Tags: time complexity, binary search trees

Suppose a collection of \(n\) numbers is stored in a balanced binary search tree. What is the time complexity required of an efficient algorithm to calculate the mean of the collection? State your answer as a function of \(n\) in asymptotic notation.

Problem #200

Tags: time complexity

What is the expected time complexity of the function below? State your answer using asymptotic notation.


import random
def foo(n):
    # draw a number uniformly at random from 0, 1, 2, ..., n-1 in Theta(1) time
    x = random.randrange(n)
    if x < 20:
        for i in range(n**3):
            print("Very unlucky!")
    elif x < n / 2:
        for i in range(n):
            print("Unlucky!")
    else:
        print("Lucky!")

Problem #203

Tags: time complexity

What is the time complexity of the following function in terms of \(n\)? State your answer using asymptotic notation (e.g., \(\Theta(n)\)) in the simplest terms possible.


import math
def foo(n):
    for i in range(3 * n**3 + 5 * n * math.ceil(math.log(n))):
        for j in range(math.floor(math.sqrt(n))):
            print(i + j)
        for k in range(n**2):
            print(k * i)

Problem #206

Tags: time complexity

Suppose bar_1, bar_2 and bar_3 are three functions. Suppose bar_1's time complexity is \(\Theta(n)\), bar_2's time complexity is \(\Theta(n^2)\), and bar_3's time complexity is \(\Theta(n^3)\).

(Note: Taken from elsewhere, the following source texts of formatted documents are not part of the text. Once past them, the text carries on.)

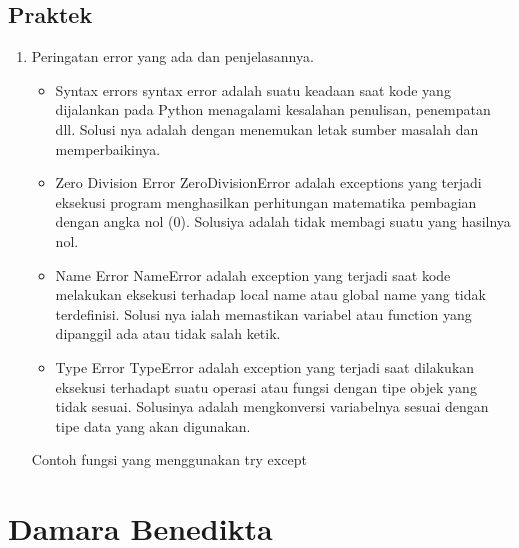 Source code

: \subsection{Praktek}
\begin{enumerate}
    \item Peringatan error yang ada dan penjelasannya.
    
    \begin{itemize}
    	\item Syntax errors
    	syntax error adalah suatu keadaan saat kode yang dijalankan pada Python menagalami kesalahan penulisan, penempatan dll.
    	Solusi nya adalah dengan menemukan letak sumber masalah dan memperbaikinya.
    	
    	\item Zero Division Error
    	ZeroDivisionError adalah exceptions yang terjadi eksekusi program menghasilkan perhitungan matematika pembagian dengan angka nol (0). Solusiya adalah tidak membagi suatu yang hasilnya nol.
    	\item Name Error
    	NameError adalah exception yang terjadi saat kode melakukan eksekusi terhadap local name atau global name yang tidak terdefinisi. Solusi nya ialah memastikan variabel atau function yang dipanggil ada atau tidak salah ketik.
    	\item Type Error
    	TypeError adalah exception yang terjadi saat dilakukan eksekusi terhadapt suatu operasi atau fungsi dengan tipe objek yang tidak sesuai. Solusinya adalah mengkonversi variabelnya sesuai dengan tipe data yang akan digunakan.
    \end{itemize}
    
    Contoh fungsi yang menggunakan try except
 

\end{enumerate} 
\section{Damara Benedikta}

Suppose foo is defined as below:


def foo(n):
    if n < 2023:
        bar_1(n**3)
    elif n == 2023:
        bar_3(n**2)
    else:
        bar_2(n)

What is the asymptotic time complexity of foo?

Solution

Asymptotic time complexity concerns the time taken when \(n\) is large. Therefore, it doesn't matter what happens when \(n < 1000\). When \(n \geq 1000\), the time taken is \(\Theta(n^2)\), since that is the time taken by bar_2.